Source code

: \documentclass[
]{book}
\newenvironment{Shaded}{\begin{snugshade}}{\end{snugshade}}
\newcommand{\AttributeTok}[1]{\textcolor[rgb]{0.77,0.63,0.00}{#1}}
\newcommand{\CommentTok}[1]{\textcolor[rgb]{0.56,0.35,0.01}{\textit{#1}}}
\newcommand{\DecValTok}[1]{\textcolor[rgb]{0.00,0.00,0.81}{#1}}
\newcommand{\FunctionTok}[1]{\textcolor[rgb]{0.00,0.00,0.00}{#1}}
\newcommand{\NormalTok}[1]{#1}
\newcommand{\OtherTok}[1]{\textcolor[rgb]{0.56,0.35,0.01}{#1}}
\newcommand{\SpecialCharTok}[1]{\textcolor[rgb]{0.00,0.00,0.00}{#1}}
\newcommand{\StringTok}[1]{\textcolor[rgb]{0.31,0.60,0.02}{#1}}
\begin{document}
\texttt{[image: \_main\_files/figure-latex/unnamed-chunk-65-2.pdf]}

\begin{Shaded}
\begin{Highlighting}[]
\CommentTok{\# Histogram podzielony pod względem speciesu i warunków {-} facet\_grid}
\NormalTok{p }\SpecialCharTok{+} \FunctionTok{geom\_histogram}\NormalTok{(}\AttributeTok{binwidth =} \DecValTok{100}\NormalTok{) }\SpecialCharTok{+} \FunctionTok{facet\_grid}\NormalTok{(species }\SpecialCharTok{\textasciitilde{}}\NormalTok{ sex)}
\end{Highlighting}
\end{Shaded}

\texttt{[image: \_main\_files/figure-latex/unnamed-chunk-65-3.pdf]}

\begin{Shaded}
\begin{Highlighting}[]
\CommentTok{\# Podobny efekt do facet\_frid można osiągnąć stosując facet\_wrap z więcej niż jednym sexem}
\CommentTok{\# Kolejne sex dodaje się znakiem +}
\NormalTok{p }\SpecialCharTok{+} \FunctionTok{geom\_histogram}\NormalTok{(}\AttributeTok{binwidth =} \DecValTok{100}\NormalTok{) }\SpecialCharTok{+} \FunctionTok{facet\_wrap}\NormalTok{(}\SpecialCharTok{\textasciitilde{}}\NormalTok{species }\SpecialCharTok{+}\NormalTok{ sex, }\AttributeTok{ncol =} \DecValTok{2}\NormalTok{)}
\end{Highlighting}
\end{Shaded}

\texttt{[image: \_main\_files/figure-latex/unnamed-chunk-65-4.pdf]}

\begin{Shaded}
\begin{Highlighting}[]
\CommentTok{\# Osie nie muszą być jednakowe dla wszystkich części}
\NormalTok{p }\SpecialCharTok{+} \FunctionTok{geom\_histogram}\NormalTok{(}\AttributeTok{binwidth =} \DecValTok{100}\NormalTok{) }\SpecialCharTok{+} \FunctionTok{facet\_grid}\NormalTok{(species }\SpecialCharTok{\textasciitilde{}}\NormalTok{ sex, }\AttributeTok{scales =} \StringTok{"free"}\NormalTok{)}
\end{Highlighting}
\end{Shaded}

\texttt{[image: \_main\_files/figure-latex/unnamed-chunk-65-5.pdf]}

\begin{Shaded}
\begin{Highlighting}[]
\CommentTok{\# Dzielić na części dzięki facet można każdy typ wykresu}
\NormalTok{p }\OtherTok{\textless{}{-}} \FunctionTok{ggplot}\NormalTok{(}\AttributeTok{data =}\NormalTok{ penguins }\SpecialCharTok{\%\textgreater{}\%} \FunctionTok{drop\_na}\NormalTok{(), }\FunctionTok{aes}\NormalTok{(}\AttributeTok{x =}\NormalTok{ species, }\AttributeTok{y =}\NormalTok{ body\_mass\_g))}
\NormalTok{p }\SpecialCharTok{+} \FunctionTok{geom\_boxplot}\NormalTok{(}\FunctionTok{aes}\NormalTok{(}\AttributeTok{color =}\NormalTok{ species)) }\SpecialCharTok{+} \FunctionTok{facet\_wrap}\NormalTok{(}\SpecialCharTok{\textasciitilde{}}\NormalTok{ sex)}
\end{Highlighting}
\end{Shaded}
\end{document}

_ _ _ _ _ _ _

(Exercise description): Name the number of lines in the listing that contain the word "textasciitilde", and only that number.

(Written answer): 4